Como epílogo o coda, vemos cómo al día siguiente un muchacho que vende periódicos anuncia la llegada de Prim a Madrid. De una carroza, vemos salir a Genaro Campillo que se dirige a casa de Astarloa, que permanece sentado pensativo junto a una chimenea; el Policía le avisa de la necesidad de su declaración vespertina y le informa de que por la carta que ocultó el viento, Salanova queda convicto, está condenado y en manos de Prim y le asegura que le devolverán el florete al cerrar la investigación. No obstante, Astarloa confiesa su voluntad de vender su colección de armas, ya que tiene una oferta inmejorable de un embajador inglés; además, asegura no tener ya habilidad, vista ni energía para la esgrima; quiere, pues, cerrar esa etapa de su vida, marcada por un anillo con dos floretes, que le llevó a la perdición.

CONCLUSIONES

Cabe insistir en el concepto de lo que, a mi juicio, es un héroe; claro está que Jaime de Astarloa no es igual que El Capitán Alatriste (al que, desde el principio, se nos define “no como el hombre más honesto ni más piadoso, pero sí como un hombre valiente”) u otros personajes importantes de Pérez-Reverte.
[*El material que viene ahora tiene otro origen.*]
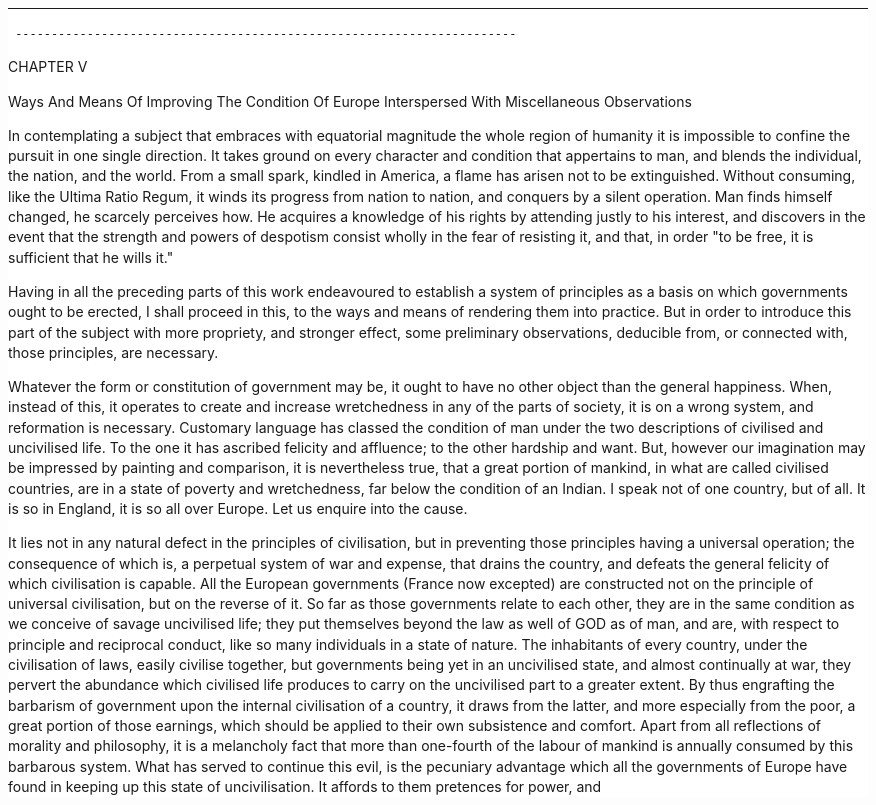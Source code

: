    --------------------------------------------------------------------------

   

     ----------------------------------------------------------------------

   CHAPTER V

  Ways And Means Of Improving The Condition Of Europe Interspersed With
  Miscellaneous Observations

   In contemplating a subject that embraces with equatorial magnitude the
   whole region of humanity it is impossible to confine the pursuit in one
   single direction. It takes ground on every character and condition that
   appertains to man, and blends the individual, the nation, and the world.
   From a small spark, kindled in America, a flame has arisen not to be
   extinguished. Without consuming, like the Ultima Ratio Regum, it winds its
   progress from nation to nation, and conquers by a silent operation. Man
   finds himself changed, he scarcely perceives how. He acquires a knowledge
   of his rights by attending justly to his interest, and discovers in the
   event that the strength and powers of despotism consist wholly in the fear
   of resisting it, and that, in order "to be free, it is sufficient that he
   wills it."

   Having in all the preceding parts of this work endeavoured to establish a
   system of principles as a basis on which governments ought to be erected,
   I shall proceed in this, to the ways and means of rendering them into
   practice. But in order to introduce this part of the subject with more
   propriety, and stronger effect, some preliminary observations, deducible
   from, or connected with, those principles, are necessary.

   Whatever the form or constitution of government may be, it ought to have
   no other object than the general happiness. When, instead of this, it
   operates to create and increase wretchedness in any of the parts of
   society, it is on a wrong system, and reformation is necessary. Customary
   language has classed the condition of man under the two descriptions of
   civilised and uncivilised life. To the one it has ascribed felicity and
   affluence; to the other hardship and want. But, however our imagination
   may be impressed by painting and comparison, it is nevertheless true, that
   a great portion of mankind, in what are called civilised countries, are in
   a state of poverty and wretchedness, far below the condition of an Indian.
   I speak not of one country, but of all. It is so in England, it is so all
   over Europe. Let us enquire into the cause.

   It lies not in any natural defect in the principles of civilisation, but
   in preventing those principles having a universal operation; the
   consequence of which is, a perpetual system of war and expense, that
   drains the country, and defeats the general felicity of which civilisation
   is capable. All the European governments (France now excepted) are
   constructed not on the principle of universal civilisation, but on the
   reverse of it. So far as those governments relate to each other, they are
   in the same condition as we conceive of savage uncivilised life; they put
   themselves beyond the law as well of GOD as of man, and are, with respect
   to principle and reciprocal conduct, like so many individuals in a state
   of nature. The inhabitants of every country, under the civilisation of
   laws, easily civilise together, but governments being yet in an
   uncivilised state, and almost continually at war, they pervert the
   abundance which civilised life produces to carry on the uncivilised part
   to a greater extent. By thus engrafting the barbarism of government upon
   the internal civilisation of a country, it draws from the latter, and more
   especially from the poor, a great portion of those earnings, which should
   be applied to their own subsistence and comfort. Apart from all
   reflections of morality and philosophy, it is a melancholy fact that more
   than one-fourth of the labour of mankind is annually consumed by this
   barbarous system. What has served to continue this evil, is the pecuniary
   advantage which all the governments of Europe have found in keeping up
   this state of uncivilisation. It affords to them pretences for power, and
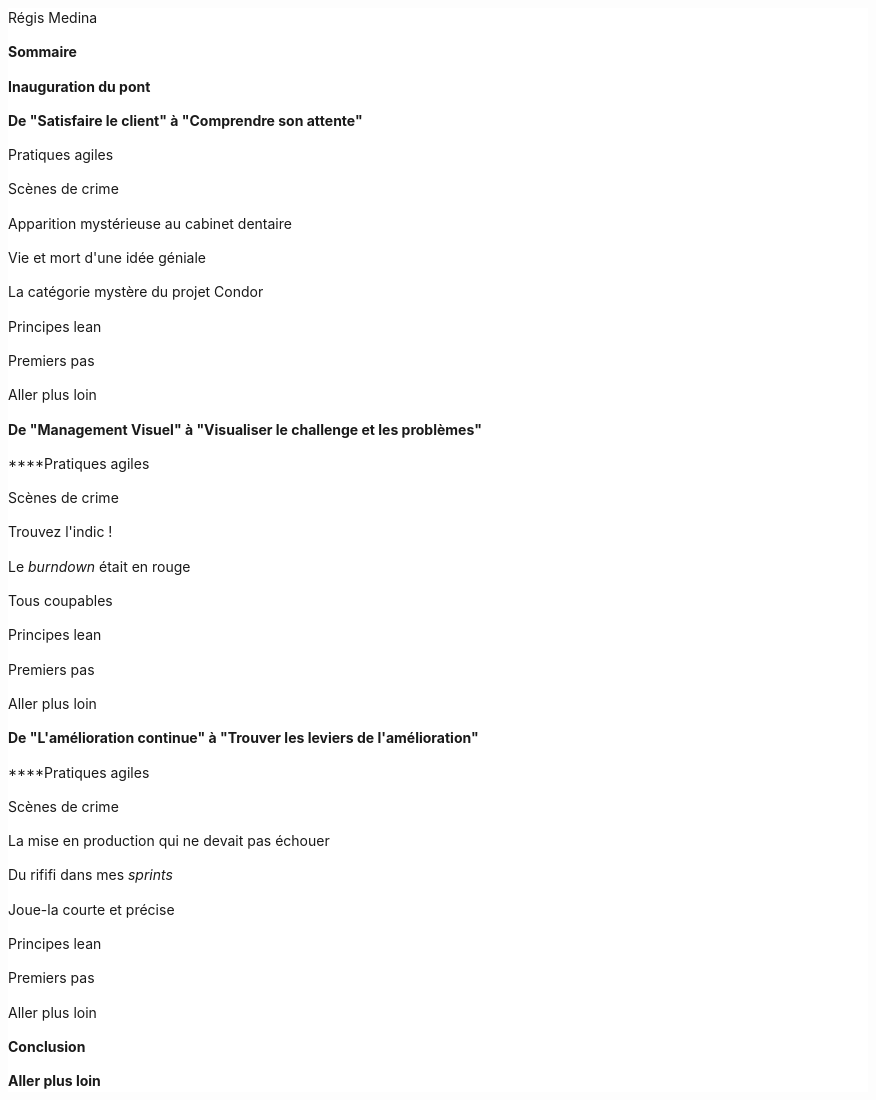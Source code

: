 Régis Medina

**Sommaire**

**Inauguration du pont**

**De "Satisfaire le client" à "Comprendre son attente"**

Pratiques agiles

Scènes de crime

Apparition mystérieuse au cabinet dentaire

Vie et mort d'une idée géniale

La catégorie mystère du projet Condor

Principes lean

Premiers pas

Aller plus loin

**De "Management Visuel" à "Visualiser le challenge et les problèmes"**

****Pratiques agiles

Scènes de crime

Trouvez l'indic !

Le *burndown* était en rouge

Tous coupables

Principes lean

Premiers pas

Aller plus loin

**De "L'amélioration continue" à "Trouver les leviers de
l'amélioration"**

****Pratiques agiles

Scènes de crime

La mise en production qui ne devait pas échouer

Du rififi dans mes *sprints*

Joue-la courte et précise

Principes lean

Premiers pas

Aller plus loin

**Conclusion**

**Aller plus loin**
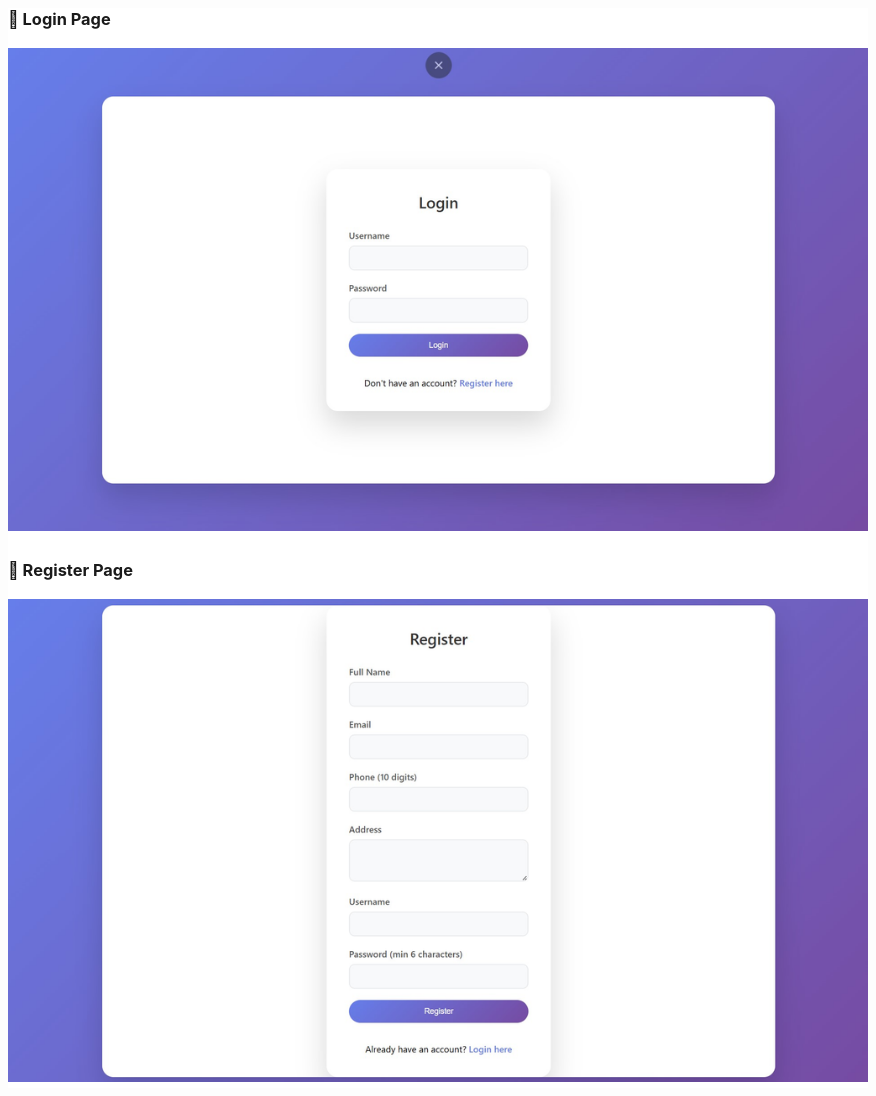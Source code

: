 ### 🔐 Login Page
![Login Page](images/Login.jpg)

### 📝 Register Page
![Register Page](images/Register.jpg)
Lo que sí es, es español, y eso delimita bastante. El protagonista, según los manuales de guión norteamericanos, podía ser la definición más exacta; sin embargo, este protagonista no es un hombre de grandes ideales, sino que actúa como si fuera, únicamente por sobrevivir ante las maldades de otros que podían ser su “alter-ego” en la continuación de la historia; se trata de alguien limitado por su propio talento o afán limitado, que sólo es ambicioso en cuanto a ideas caducas sobre el honor o la revolución, un tipo cuanto menos extraño, no se sabe si por vasco o por español; lo cierto es que, no es, como Santiago Iberito, un héroe en un sentido tan galdosiano parecido a Prim; quizás la clave del personaje en sí (no ya del modo de narrar tan parecido al canario que escribió Los Episodios Nacionales) haya que encontrarlo en la novela histórica de Pío Baroja, a través de sus Memorias de un hombre en acción, en la que se muestra gran complejidad en el personaje de Aviraneta donde importa en realidad más Francia que España, y es que no hay más que ver la ignorancia que sobre política ejerce Astarloa, de tan buen grado.

Todo esto no es más que una hipótesis, quizás desafortunada, pues al igual que como argumento barojiano podríamos aducir la diferenciación entre los vascos y el resto de España, es claro que la rivalidad entre donostiarras (como don Pío) y vizcaínos como provincias, o bilbaínos y easonenses como ciudades, puede llegar a ser incluso mayor.